> [DIRECTIONS]: From the entries below, copy out all lines holding "teoria".

> [TASK DATA]:
+++++

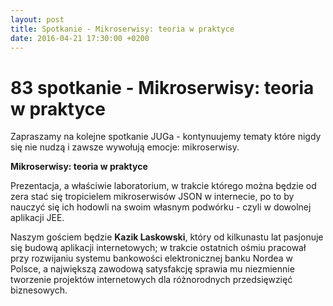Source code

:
 ```yaml
---
layout: post
title: Spotkanie - Mikroserwisy: teoria w praktyce
date: 2016-04-21 17:30:00 +0200
---
```

# 83 spotkanie - Mikroserwisy: teoria w praktyce

<p>Zapraszamy na kolejne spotkanie JUGa - kontynuujemy tematy które nigdy się nie nudzą i zawsze wywołują emocje: mikroserwisy.</p> <p>


<b>Mikroserwisy: teoria w praktyce</b></p> <p>Prezentacja, a właściwie laboratorium, w trakcie którego można będzie od zera stać się tropicielem mikroserwisów JSON w internecie, po to by nauczyć się ich hodowli na swoim własnym podwórku - czyli w dowolnej aplikacji JEE.</p> <p>Naszym gościem będzie <b>Kazik Laskowski</b>, który od kilkunastu lat pasjonuje się budową aplikacji internetowych; w trakcie ostatnich ośmiu pracował przy rozwijaniu systemu bankowości elektronicznej banku Nordea w Polsce, a największą zawodową satysfakcję sprawia mu niezmiennie tworzenie projektów internetowych dla różnorodnych przedsięwzięć biznesowych.</p>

+++++

> [THE COMPLETED TASK]:
title: Spotkanie - Mikroserwisy: teoria w praktyce
# 83 spotkanie - Mikroserwisy: teoria w praktyce
<b>Mikroserwisy: teoria w praktyce</b></p> <p>Prezentacja, a właściwie laboratorium, w trakcie którego można będzie od zera stać się tropicielem mikroserwisów JSON w internecie, po to by nauczyć się ich hodowli na swoim własnym podwórku - czyli w dowolnej aplikacji JEE.</p> <p>Naszym gościem będzie <b>Kazik Laskowski</b>, który od kilkunastu lat pasjonuje się budową aplikacji internetowych; w trakcie ostatnich ośmiu pracował przy rozwijaniu systemu bankowości elektronicznej banku Nordea w Polsce, a największą zawodową satysfakcję sprawia mu niezmiennie tworzenie projektów internetowych dla różnorodnych przedsięwzięć biznesowych.</p>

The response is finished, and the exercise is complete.